The mapstore docker image is making use of Tomcat instead of Jetty, so we will use a startupProbe based on httpGet, similar to the one used for livenessProbe, instead of a tcpSocket one which is used on the other Jetty-based containers.

The ldap deployment object has been configured with only a livenessProbe, as we cannot tell if the ldap database has already been initialized or not. Doing some tries with a single pod, it has been estimated that 30 seconds should be sufficient to populate the database initially.

The datafeeder (backend) requires now a valid account passed as a base64-encoded HTTP header (the sec-user header, maybe some others). As a result, testing via a HTTP request for liveness is not easy. We still can pass some headers to the request, but if it requires a valid account, then maybe we shall stick to a simpler tcpSocket one.

Update strategy

The default update strategy in kubernetes being RollingUpdate, we can fall into a situation where new containers are created but never started because waiting for the volumes to be released from the former pods.

As a result, several containers run with a .strategy.type set to recreate instead of RollingUpdate. This is basically the case for every deployments which are making use of Persistent volumes:

  • elasticsearch (used by GeoNetwork4)
  • geonetwork
  • geoserver
  • mapstore
  • openldap

Resources allocations and limits

The requested and limits to allocated CPU and RAM is configurable in the values.yaml file for each component.
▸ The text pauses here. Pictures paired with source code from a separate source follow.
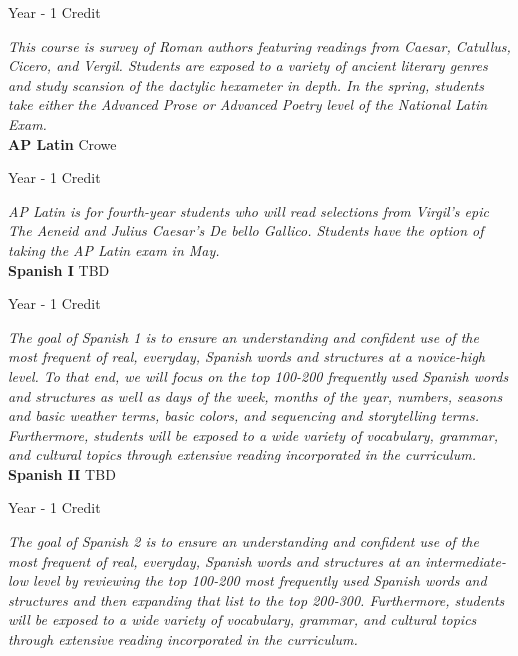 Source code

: \noindent Year - 1 Credit

\vspace{1mm}\emph{This course is survey of Roman authors featuring readings from Caesar, Catullus, Cicero, and Vergil. Students are exposed to a variety of ancient literary genres and study scansion of the dactylic hexameter in depth. In the spring, students take either the Advanced Prose or Advanced Poetry level of the National Latin Exam.}\\

\noindent\textbf{AP Latin} \hfill Crowe

\noindent Year - 1 Credit

\vspace{1mm}\emph{AP Latin is for fourth-year students who will read selections from Virgil's epic The Aeneid and Julius Caesar's De bello Gallico. Students have the option of taking the AP Latin exam in May.}\\

\noindent\textbf{Spanish I} \hfill TBD

\noindent Year - 1 Credit

\vspace{1mm}\emph{The goal of Spanish 1 is to ensure an understanding and confident use of the most frequent of real, everyday, Spanish words and structures at a novice-high level.  To that end, we will focus on the top 100-200 frequently used Spanish words and structures as well as days of the week, months of the year, numbers, seasons and basic weather terms, basic colors, and sequencing and storytelling terms.  Furthermore, students will be exposed to a wide variety of vocabulary, grammar, and cultural topics through extensive reading incorporated in the curriculum.}\\

\noindent\textbf{Spanish II} \hfill TBD

\noindent Year - 1 Credit

\vspace{1mm}\emph{The goal of Spanish 2 is to ensure an understanding and confident use of the most frequent of real, everyday, Spanish words and structures at an intermediate-low level by reviewing the top 100-200 most frequently used Spanish words and structures and then expanding that list to the top 200-300.  Furthermore, students will be exposed to a wide variety of vocabulary, grammar, and cultural topics through extensive reading incorporated in the curriculum.}\\

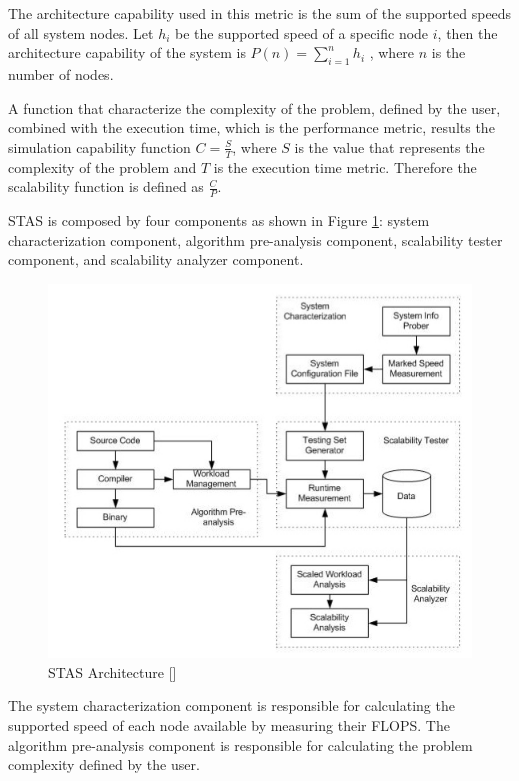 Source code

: The architecture capability used in this metric is the sum of the supported speeds of all system nodes. Let $h_{i}$ be the supported speed of a specific node $i$, then the architecture capability of the system is $P(n) = \sum_{i=1}^{n} h_i$ , where $n$ is the number of nodes. 

A function that characterize the complexity of the problem, defined by the user, combined with the execution time, which is the performance metric, results the simulation capability function $C = \frac{S}{T}$, where $S$ is the value that represents the complexity of the problem and $T$ is the execution time metric. Therefore the scalability function is defined as $\frac{C}{P}$.

STAS is composed by four components as shown in Figure \ref{stasarchitecture}: system characterization component, algorithm pre-analysis component, scalability tester component, and scalability analyzer component.

\begin{figure}[htbp]
\begin{center}
	\includegraphics[scale=0.6]{images/stasarchitecture}
\caption{STAS Architecture [\cite{STAS}]}
\label{stasarchitecture}
\end{center}
\end{figure}

The system characterization component is responsible for calculating the supported speed of each node available by measuring their FLOPS. The algorithm pre-analysis component is responsible for calculating the problem complexity defined by the user.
You can configure it with the availables resources parameter :

resources:
  limits:
    cpu: 2000m
    memory: 4Gi
  requests:
    cpu: 1000m
    memory: 2Gi

This config will request 1 CPU and 2Gi RAM to launch and limits consumption to 2 CPU and 4Gi RAM.

Bellow are default configs, they were determined for a test environment (request + limits) :

CPU - Requests CPU - Limits RAM - Requests RAM - Limits
console 100m unset 1024Mi 1024Mi
datafeeder 100m unset 512Mi 512Mi
datafeeder-frontend 50m unset 128Mi 128Mi
geonetwork 200m 2000m 1512Mi 1512Mi
ogc-api-records 100m unset 1024Mi 1024Mi
elasticsearch 200 2000 1512Mi 1512Mi
kibana 100m unset 1024Mi 1024Mi
geoserver 100m 4000m 2048Mi 2048Mi
header 50Mi unset 512Mi 512Mi
mapstore 100m unset 1024Mi 1024Mi
openldap 100m unset 1024Mi 1024Mi
gateway 500m 4000m 1024Mi 1024Mi
database (PG) 200m unset 512Mi 512Mi
smtp 50Mi unset 64Mi 64Mi

In production you need to configure accordingly to your environment:

  • The CPU requests and limits needed for geonetwork, elasticsearch, geoserver, gateway. And if you are using the built-in database, you may set some CPU limits.
    It is not useful to set CPU limits for the other modules because they are not frequently accessed nor use a lot of CPU.
  • The memory requests and limits for all the modules.

Here is a table with recommended values for a production environment with low usage:

CPU - Requests CPU - Limits RAM - Requests RAM - Limits
console 500m unset 2Gi 2Gi
datafeeder 200m unset 2Gi 2Gi
datafeeder-frontend 100m unset 256Mi 256Mi
geonetwork 2000m 4000m 3Gi 3Gi
ogc-api-records 100m unset 2Gi 2Gi
elasticsearch 1000m 2000m 4Gi 4Gi
kibana 500m unset 2Gi 2Gi
geoserver 2000m 4000m 4Gi 4Gi
header 200m unset 1Gi 1Gi
mapstore 1000m unset 2Gi 2Gi
openldap 500m unset 2Gi 2Gi
gateway 2000m 4000m 3Gi 3Gi
database (PG) 2000m 4000m 2Gi 2Gi
smtp 200m unset 128Mi 128Mi

Feel free to suggest modifications based on your use cases.

These values should work for an average production with low usage, but you are strongly advised to document yourself on how to estimate resource consumption based on your data and platform traffic.